Richards

On June 28th, 2025, a customer brought me a Richards guitar. I had to check online and this isn’t Richards Guitars from England. This is a hand made guitar from a luthier that studied under Jean Larrivee in British Columbia. The guitar I am working on is number 3 and dated April of 1978, the brother of this guitar owns guitar number 4.

Prior to the guitar being brought over, I talked to the customer over the phone and he said the neck had come off. At first, I had thought that the neck had snapped off for some unknown reason. Because the guitar wasn’t physically with him during the time or when the neck came off, he wasn’t sure how it was constructed.

The customer and his brother came together as the guitar was with his brother. We carefully took off the neck as we weren’t quite sure on the method used for the neck join. It was a mortise and tenon with two dowels installed into the mortise to give the tenon an interference fit. It is almost like a make-shift dovetail and the first I have seen of it. The norm would be a dovetail.

Some parts of the rosette had come off when the neck came off. Luckily, the brother managed to salvage the pieces. They were glued back onto the soundboard. A portion of the rosette was still on the fingerboard.

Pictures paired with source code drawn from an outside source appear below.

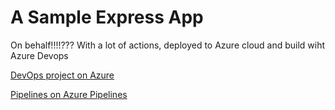 # A Sample Express App

On behalf!!!!???
With a lot of actions, deployed to Azure cloud and build wiht Azure Devops

[DevOps project on Azure](https://portal.azure.com/#@salesgithub.onmicrosoft.com/resource/subscriptions/282bf220-8943-485c-abaf-187252d34b78/resourceGroups/VstsRG-github-octodemo-906e/providers/microsoft.visualstudio/account/github-octodemo/project/mysampleexpressapp)

[Pipelines on Azure Pipelines](https://dev.azure.com/github-octodemo/mysampleexpressapp/_build?definitionId=9)
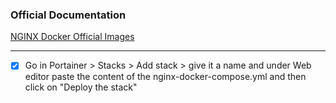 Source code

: ### Official Documentation
[NGINX Docker Official Images](https://hub.docker.com/_/nginx "NGINX Docker Official Images")

---

- [X] Go in Portainer > Stacks > Add stack > give it a name and under Web editor paste the content of the nginx-docker-compose.yml and then click on "Deploy the stack" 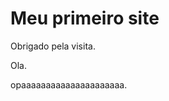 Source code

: <!DOCTYPE html>
<html>
  </style>
</head>  
<body>

<h1>Meu primeiro site</h1>
<p>Obrigado pela visita.</p>
  
<p>Ola.</p>
<p>opaaaaaaaaaaaaaaaaaaaaa.</p>

</body>
</html>

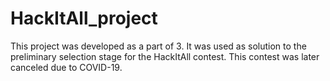 # HackItAll_project
This project was developed as a part of 3. It was used as solution to the preliminary selection stage for the HackItAll contest. This contest was later canceled due to COVID-19.
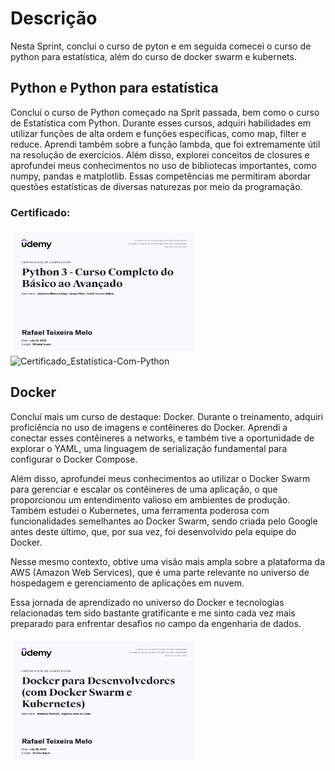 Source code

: # Descrição

Nesta Sprint, concluí o curso de pyton e em seguida comecei o curso de python para estatística, além do curso de docker swarm e kubernets.

## Python e Python para estatística

Concluí o curso de Python começado na Sprit passada, bem como o curso de Estatística com Python. Durante esses cursos, adquiri habilidades em utilizar funções de alta ordem e funções específicas, como map, filter e reduce. Aprendi também sobre a função lambda, que foi extremamente útil na resolução de exercícios. Além disso, explorei conceitos de closures e aprofundei meus conhecimentos no uso de bibliotecas importantes, como numpy, pandas e matplotlib. Essas competências me permitiram abordar questões estatísticas de diversas naturezas por meio da programação.
### Certificado:

<img src="/Sprint-4/Certificados/Certificado-Python.jpg" alt="Certificado_Python" width="300" height="200"> <img src="/Sprint-4/Certificados/Certificado-Estatística-Com-Python.jpg" alt="Certificado_Estatística-Com-Python" width="300" height="200">

## Docker 

Concluí mais um curso de destaque: Docker. Durante o treinamento, adquiri proficiência no uso de imagens e contêineres do Docker. Aprendi a conectar esses contêineres a networks, e também tive a oportunidade de explorar o YAML, uma linguagem de serialização fundamental para configurar o Docker Compose.

Além disso, aprofundei meus conhecimentos ao utilizar o Docker Swarm para gerenciar e escalar os contêineres de uma aplicação, o que proporcionou um entendimento valioso em ambientes de produção. Também estudei o Kubernetes, uma ferramenta poderosa com funcionalidades semelhantes ao Docker Swarm, sendo criada pelo Google antes deste último, que, por sua vez, foi desenvolvido pela equipe do Docker.

Nesse mesmo contexto, obtive uma visão mais ampla sobre a plataforma da AWS (Amazon Web Services), que é uma parte relevante no universo de hospedagem e gerenciamento de aplicações em nuvem.

Essa jornada de aprendizado no universo do Docker e tecnologias relacionadas tem sido bastante gratificante e me sinto cada vez mais preparado para enfrentar desafios no campo da engenharia de dados.

<img src="/Sprint-4/Certificados/Certificado-Docker.jpg" alt="Certificado_Docker" width="300" height="200"> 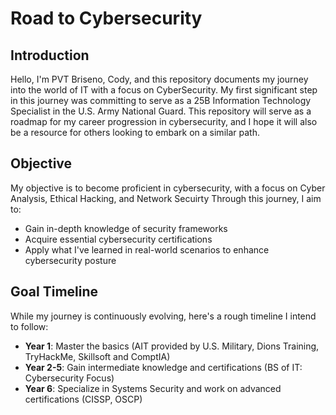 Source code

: # Road to Cybersecurity

## Introduction
Hello, I'm PVT Briseno, Cody, and this repository documents my journey into the world of IT with a focus on CyberSecurity. My first significant step in this journey was committing to serve as a 25B Information Technology Specialist in the U.S. Army National Guard. This repository will serve as a roadmap for my career progression in cybersecurity, and I hope it will also be a resource for others looking to embark on a similar path.

## Objective
My objective is to become proficient in cybersecurity, with a focus on Cyber Analysis, Ethical Hacking, and Network Secuirty Through this journey, I aim to:
- Gain in-depth knowledge of security frameworks
- Acquire essential cybersecurity certifications
- Apply what I've learned in real-world scenarios to enhance cybersecurity posture

## Goal Timeline
While my journey is continuously evolving, here's a rough timeline I intend to follow:
- **Year 1**: Master the basics (AIT provided by U.S. Military, Dions Training, TryHackMe, Skillsoft and ComptIA)
- **Year 2-5**: Gain intermediate knowledge and certifications (BS of IT: Cybersecurity Focus)
- **Year 6**: Specialize in Systems Security and work on advanced certifications (CISSP, OSCP)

We discussed what probably happened. My guess was that the guitar was built with hide glue and it finally gave. You can see some glue on a few spots under where the fingerboard was. Actually, looking at that picture as I am typing this out, that could be hide glue or wood glue. I haven’t worked with hide glue enough to really say. And when I do work with hide glue, it would be on a violin where the colour of the wood would be stained a brownish colour already.

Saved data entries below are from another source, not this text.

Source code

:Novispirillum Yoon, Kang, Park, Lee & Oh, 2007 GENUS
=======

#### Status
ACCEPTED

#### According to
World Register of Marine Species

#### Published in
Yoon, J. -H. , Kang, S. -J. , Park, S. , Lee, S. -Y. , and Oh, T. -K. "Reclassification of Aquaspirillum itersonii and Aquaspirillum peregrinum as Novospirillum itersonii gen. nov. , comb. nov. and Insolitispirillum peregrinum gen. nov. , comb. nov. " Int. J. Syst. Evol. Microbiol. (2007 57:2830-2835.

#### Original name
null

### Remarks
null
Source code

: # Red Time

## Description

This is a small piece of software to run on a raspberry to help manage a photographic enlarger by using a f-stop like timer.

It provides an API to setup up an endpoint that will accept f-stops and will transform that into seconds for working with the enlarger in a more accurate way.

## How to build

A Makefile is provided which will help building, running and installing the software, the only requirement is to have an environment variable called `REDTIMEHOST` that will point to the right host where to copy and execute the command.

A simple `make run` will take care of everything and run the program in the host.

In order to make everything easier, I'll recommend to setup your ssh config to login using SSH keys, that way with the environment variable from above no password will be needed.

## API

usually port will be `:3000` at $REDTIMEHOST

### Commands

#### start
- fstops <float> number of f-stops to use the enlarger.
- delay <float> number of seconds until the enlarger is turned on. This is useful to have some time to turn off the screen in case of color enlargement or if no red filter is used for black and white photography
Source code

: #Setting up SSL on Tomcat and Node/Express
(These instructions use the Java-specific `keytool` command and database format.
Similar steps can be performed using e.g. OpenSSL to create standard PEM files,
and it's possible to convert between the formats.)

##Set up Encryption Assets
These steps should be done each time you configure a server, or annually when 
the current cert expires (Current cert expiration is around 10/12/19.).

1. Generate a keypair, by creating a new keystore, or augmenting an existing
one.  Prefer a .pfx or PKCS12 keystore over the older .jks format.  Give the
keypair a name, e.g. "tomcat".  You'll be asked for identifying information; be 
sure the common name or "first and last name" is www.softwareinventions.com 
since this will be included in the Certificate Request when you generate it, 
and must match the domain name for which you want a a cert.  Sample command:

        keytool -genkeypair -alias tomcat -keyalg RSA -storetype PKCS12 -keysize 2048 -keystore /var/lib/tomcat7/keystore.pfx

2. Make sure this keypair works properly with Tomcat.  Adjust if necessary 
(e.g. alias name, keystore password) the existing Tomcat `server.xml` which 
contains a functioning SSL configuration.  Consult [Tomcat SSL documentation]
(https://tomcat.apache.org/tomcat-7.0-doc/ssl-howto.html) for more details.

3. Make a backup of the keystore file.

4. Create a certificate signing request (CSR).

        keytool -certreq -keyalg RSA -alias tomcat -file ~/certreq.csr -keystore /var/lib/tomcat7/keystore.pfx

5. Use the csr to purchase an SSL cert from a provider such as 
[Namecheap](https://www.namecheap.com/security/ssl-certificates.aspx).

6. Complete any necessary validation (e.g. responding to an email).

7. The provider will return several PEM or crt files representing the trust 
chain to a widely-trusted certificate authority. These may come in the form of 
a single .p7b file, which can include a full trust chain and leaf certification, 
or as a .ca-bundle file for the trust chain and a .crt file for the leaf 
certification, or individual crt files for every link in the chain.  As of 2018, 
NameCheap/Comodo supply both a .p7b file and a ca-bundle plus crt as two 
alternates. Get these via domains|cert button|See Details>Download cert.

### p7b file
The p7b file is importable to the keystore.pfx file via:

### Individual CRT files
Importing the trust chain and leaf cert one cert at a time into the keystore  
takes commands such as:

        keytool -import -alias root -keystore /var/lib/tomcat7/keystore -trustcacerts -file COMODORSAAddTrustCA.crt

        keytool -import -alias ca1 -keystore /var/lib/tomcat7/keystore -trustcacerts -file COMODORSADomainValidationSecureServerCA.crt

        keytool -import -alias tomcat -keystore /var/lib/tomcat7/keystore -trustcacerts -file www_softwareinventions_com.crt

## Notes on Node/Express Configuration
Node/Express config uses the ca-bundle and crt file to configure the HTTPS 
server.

The was something in between the heel and guitar body. First assumption was that it was glue but when I went at it with a chisel, it fell apart and was like a grey powder. It made me think of something I read about shimming some Taylor guitars where they have a bolt on neck. Where you are supposed to fill the gap (if there is one) with some kind of a black putty.

With the go ahead from the customer, I installed a wood insert into the tenon like how I build my guitars. It would help with keeping that heel in there.

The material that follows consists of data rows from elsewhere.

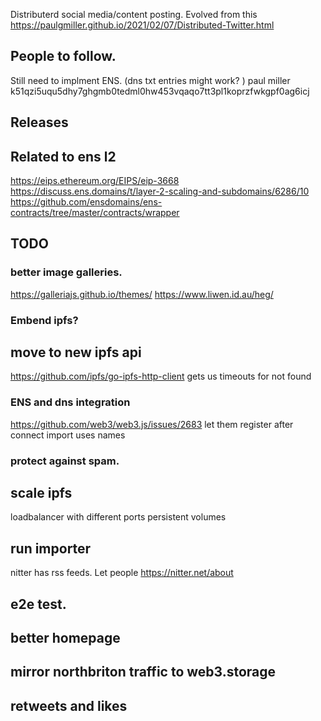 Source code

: Distributerd social media/content posting.
Evolved from this
https://paulgmiller.github.io/2021/02/07/Distributed-Twitter.html


## People to follow.
Still need to implment ENS. (dns txt entries might work? )
paul miller k51qzi5uqu5dhy7ghgmb0tedml0hw453vqaqo7tt3pl1koprzfwkgpf0ag6icj


## Releases

## Related to ens l2
https://eips.ethereum.org/EIPS/eip-3668
https://discuss.ens.domains/t/layer-2-scaling-and-subdomains/6286/10
https://github.com/ensdomains/ens-contracts/tree/master/contracts/wrapper

## TODO 
### better image galleries.
https://galleriajs.github.io/themes/
https://www.liwen.id.au/heg/

### Embend ipfs?

## move to new ipfs api
https://github.com/ipfs/go-ipfs-http-client
gets us timeouts for not found


### ENS  and dns integration
https://github.com/web3/web3.js/issues/2683
let them register after connect
import uses names

### protect against spam. 

## scale ipfs
loadbalancer with different ports
persistent volumes

## run importer
nitter has rss feeds. Let people 
https://nitter.net/about

## e2e test.

## better homepage

## mirror northbriton traffic to web3.storage

## retweets and likes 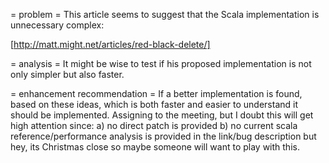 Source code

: = problem =
This article seems to suggest that the Scala implementation is unnecessary complex:

[http://matt.might.net/articles/red-black-delete/]

= analysis =
It might be wise to test if his proposed implementation is not only simpler but also faster.

= enhancement recommendation =
If a better implementation is found, based on these ideas, which is both faster and easier to understand it should be implemented.
Assigning to the meeting, but I doubt this will get high attention since:
a) no direct patch is provided
b) no current scala reference/performance analysis is provided in the link/bug description
but hey, its Christmas close so maybe someone will want to play with this.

The neck was glued on in two stages. First would be to glue on the fingerboard back to the body as well as the dowel fitting. And the heel would be glued second since there is the gap from the substance between the neck and heel.

I did a quick check on the fingerboard radius. With it being played, there were some parts at 10 inch radius and flatter at other spots. There also isn’t a lot of fingerboard material to sand when this guitar needs new frets.

With the fingerboard glued on and dried overnight, I used epoxy to fill in the gap around the heel. I am not sure what the circumstances were that the heel wasn’t fitted on flush to the body but this is what I had to work with.

One thing I do is to set a neck straight before installing the strings. For electric guitars, I have noticed that when the neck is straight before installing the strings. It will have the correct relief after the strings are on.

The neck had an upward bow to it when I put a notched ruler across the fingerboard. There is a possibility that it had an upward bow from the fingerboard being worn as well but there was buzzing on the lower (tuned) strings. The string height was 2mm on the high E and 1.5mm on the low E at the twelfth fret. And all strings only had a clearance of 0.010″ at the first fret (typical is 0.020″ at the low E and 0.016″ at the high E).

The guitar is with a band-aid fix at the moment – I shimmed the saddle on the one half and stuck some paper under the low E slot at the nut. This was just to see if we can get it high enough to not buzz out. It still does slightly and the guitar has been taken to test out for the time being.

One thing I can say about this guitar is that the body is solid. It has a lot of weight compared to the bodies I make; it is made of a cedar soundboard and my guess would be Brazilian Rosewood for the back and sides. Old school style bracing for the back.